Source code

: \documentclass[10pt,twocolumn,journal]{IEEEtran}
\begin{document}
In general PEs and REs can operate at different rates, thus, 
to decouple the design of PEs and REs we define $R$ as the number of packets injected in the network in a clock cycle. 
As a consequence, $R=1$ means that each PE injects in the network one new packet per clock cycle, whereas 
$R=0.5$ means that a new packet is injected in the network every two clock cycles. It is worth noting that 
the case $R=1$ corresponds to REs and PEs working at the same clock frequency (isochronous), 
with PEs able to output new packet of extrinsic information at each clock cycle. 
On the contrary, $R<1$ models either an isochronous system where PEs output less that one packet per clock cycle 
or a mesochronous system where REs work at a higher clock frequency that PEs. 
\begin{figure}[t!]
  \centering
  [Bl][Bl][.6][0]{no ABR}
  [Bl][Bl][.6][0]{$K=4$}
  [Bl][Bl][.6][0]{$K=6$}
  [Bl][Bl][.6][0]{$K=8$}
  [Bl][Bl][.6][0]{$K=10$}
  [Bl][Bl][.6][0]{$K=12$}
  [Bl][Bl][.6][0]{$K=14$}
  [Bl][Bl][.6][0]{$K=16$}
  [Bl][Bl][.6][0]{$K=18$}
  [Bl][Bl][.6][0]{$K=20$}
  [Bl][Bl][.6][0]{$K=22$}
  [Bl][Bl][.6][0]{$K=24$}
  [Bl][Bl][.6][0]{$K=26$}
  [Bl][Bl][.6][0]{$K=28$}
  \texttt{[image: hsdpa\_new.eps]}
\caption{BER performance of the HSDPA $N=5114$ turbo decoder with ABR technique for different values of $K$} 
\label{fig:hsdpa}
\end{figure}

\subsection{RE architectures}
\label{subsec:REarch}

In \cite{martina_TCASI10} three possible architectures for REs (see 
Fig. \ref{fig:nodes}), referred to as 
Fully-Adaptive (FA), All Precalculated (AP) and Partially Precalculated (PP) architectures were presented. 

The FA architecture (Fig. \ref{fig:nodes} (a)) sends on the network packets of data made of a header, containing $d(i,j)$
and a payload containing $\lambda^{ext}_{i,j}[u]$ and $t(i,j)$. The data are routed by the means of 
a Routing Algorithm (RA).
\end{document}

## Instructions to follow
Each line in the material with "network" in it must be reported.

## Response
to decouple the design of PEs and REs we define $R$ as the number of packets injected in the network in a clock cycle. 
As a consequence, $R=1$ means that each PE injects in the network one new packet per clock cycle, whereas 
$R=0.5$ means that a new packet is injected in the network every two clock cycles. It is worth noting that 
The FA architecture (Fig. \ref{fig:nodes} (a)) sends on the network packets of data made of a header, containing $d(i,j)$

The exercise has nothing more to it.